The Pinterest engineering team has used OpenTSDB as their metrics engine for storing and querying metrics since 2014. Various performance issues caused by a growth in the amount of metrics data led them to develop their own time series database called Goku in C++, which exposes OpenTSDB compliant APIs.
Pinterest development teams use a system called Statsboard - a dashboard that integrates metrics from Graphite, Ganglia, and OpenTSDB with declarative configuration in YAML. Pinterest's monitoring used Ganglia in early 2012 which collected system metrics only, without any application metrics. Later that year Graphite was deployed for application metrics with statsd, followed by a clustered Graphite deployment. OpenTSDB was deployed in 2014, with a custom metrics agent that pushed data to a Kafka cluster from which it was pushed into OpenTSDB and Graphite through a processing pipeline. They had 1.5 million points/second throughput in OpenTSDB a couple of years ago. Pinterest's team faced Java garbage collection issues as well as frequent crashes of HBase, which OpenTSDB uses as its backend store. It is worth noting here that Pinterest has a large HBase deployment for many of their services.
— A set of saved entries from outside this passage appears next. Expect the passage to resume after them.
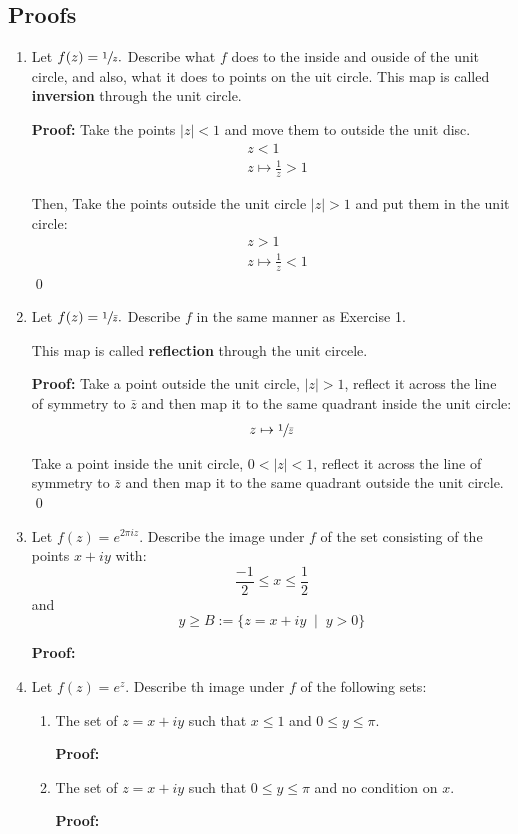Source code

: \subsection{Proofs}
\begin{enumerate}
	\item Let $f(z) = \sfrac{1}{z}.$ Describe what $f$ does to the inside and ouside of the unit circle, and also, what it does to points on the uit circle. This map is called \textbf{inversion} through the unit circle.
	
	\textbf{Proof:}
	Take the points $|z| < 1$ and move them to outside the unit disc.
	\begin{align*}
		&z < 1 \\
		&z \mapsto \frac{1}{z} > 1
	\end{align*}

	Then, Take the points outside the unit circle $|z| > 1$ and put them in the unit circle:
	\begin{align*}
		&z > 1 \\
		&z \mapsto \frac{1}{z} < 1
	\end{align*}
	\qed


	\item Let $f(z) = \sfrac{1}{\bar{z}}.$ Describe $f$ in the same manner as Exercise 1. 

	This map is called \textbf{reflection} through the unit circele.
	
	\textbf{Proof:}
	Take a point outside the unit circle, $|z| > 1$, reflect it across the line of symmetry to $\bar{z}$ and then map it to the same quadrant inside the unit circle:
	\begin{align*}
		z \mapsto \sfrac{1}{\bar{z}} \\
	\end{align*}

	Take a point inside the unit circle, $0 < |z| < 1$, reflect it across the line of symmetry to $\bar{z}$ and then map it to the same quadrant outside the unit circle. 
	\qed


	\item Let $f(z) = e^{2\pi iz}.$ Describe the image under $f$ of the set consisting of the points $x + iy$ with:
	\[ \frac{-1}{2} \leq x \leq \frac{1}{2} \]
	and
	\[ y \geq B := \{ z = x + iy \;\;|\;\; y > 0 \} \]

	\textbf{Proof:}

	\item Let $f(z) = e^z.$ Describe th image under $f$ of the following sets:
	
	\begin{enumerate}
		\item The set of $z = x + iy$ such that $x \leq 1$ and $0 \leq y \leq \pi.$
		
		\textbf{Proof:}

		\item The set of $z = x + iy$ such that $0 \leq y \leq \pi$ and no condition on $x.$
		
		\textbf{Proof:}

	\end{enumerate}
	
\end{enumerate}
Goku, their in-house time series database engine, attempts to improve on some specific areas in OpenTSDB. These include using an inverted index instead of an HBase scan, better compression of data points, clustered aggregation of queries, and a faster serialization format. Goku uses the Facebook Gorilla in-memory storage engine to store recent data, with persistent storage on an NFS. Pinterest is hosted on EC2 but it is not clear from the article if they are using AWS EFS or a self-hosted solution. The authors mention that Goku reads back data from disk into memory when it restarts.
Goku’s querying model is identical to that of OpenTSDB. The team wrote their own query aggregation layer to fan out and aggregate the queries across shards. Goku uses a two-level sharding strategy - based on the metric name followed by the tag key-value pairs. The queries are handled by a Goku proxy, which sends the query to individual Goku shards. The shards use the inverted index to get the ids of the time series being requested and fetch the data, run the individual aggregators (downsampling, summing, etc) and send it back to the proxy. The proxy sends it back to the client after a second round of aggregation. Another Goku improvement is in using Apache Thrift's binary data type instead of OpenTSDB's JSON format.
Using Goku has brought down the latency, the resource requirements, as well as the dataset size at Pinterest. Written in C++, Goku is fully compliant with the OpenTSDB APIs. Goku has many similarities with another Pinterest project called Yuvi, which is written in Java. Other engineering teams that have written or customized their time series metrics collection and query systems include Vivint, Uber, Improbable and Criteo.